Top of Input

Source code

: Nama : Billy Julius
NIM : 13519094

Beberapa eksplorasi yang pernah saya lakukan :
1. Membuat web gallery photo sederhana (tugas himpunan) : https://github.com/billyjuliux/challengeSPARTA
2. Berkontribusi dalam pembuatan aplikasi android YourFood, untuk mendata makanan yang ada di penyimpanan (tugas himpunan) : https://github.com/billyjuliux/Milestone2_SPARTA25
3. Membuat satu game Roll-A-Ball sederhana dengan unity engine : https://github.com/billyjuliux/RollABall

Bottom of Input

- Exercise aim -
Go through the records and gather the lines that hold "yang".

- Solved problem -
Beberapa eksplorasi yang pernah saya lakukan :
2. Berkontribusi dalam pembuatan aplikasi android YourFood, untuk mendata makanan yang ada di penyimpanan (tugas himpunan) : https://github.com/billyjuliux/Milestone2_SPARTA25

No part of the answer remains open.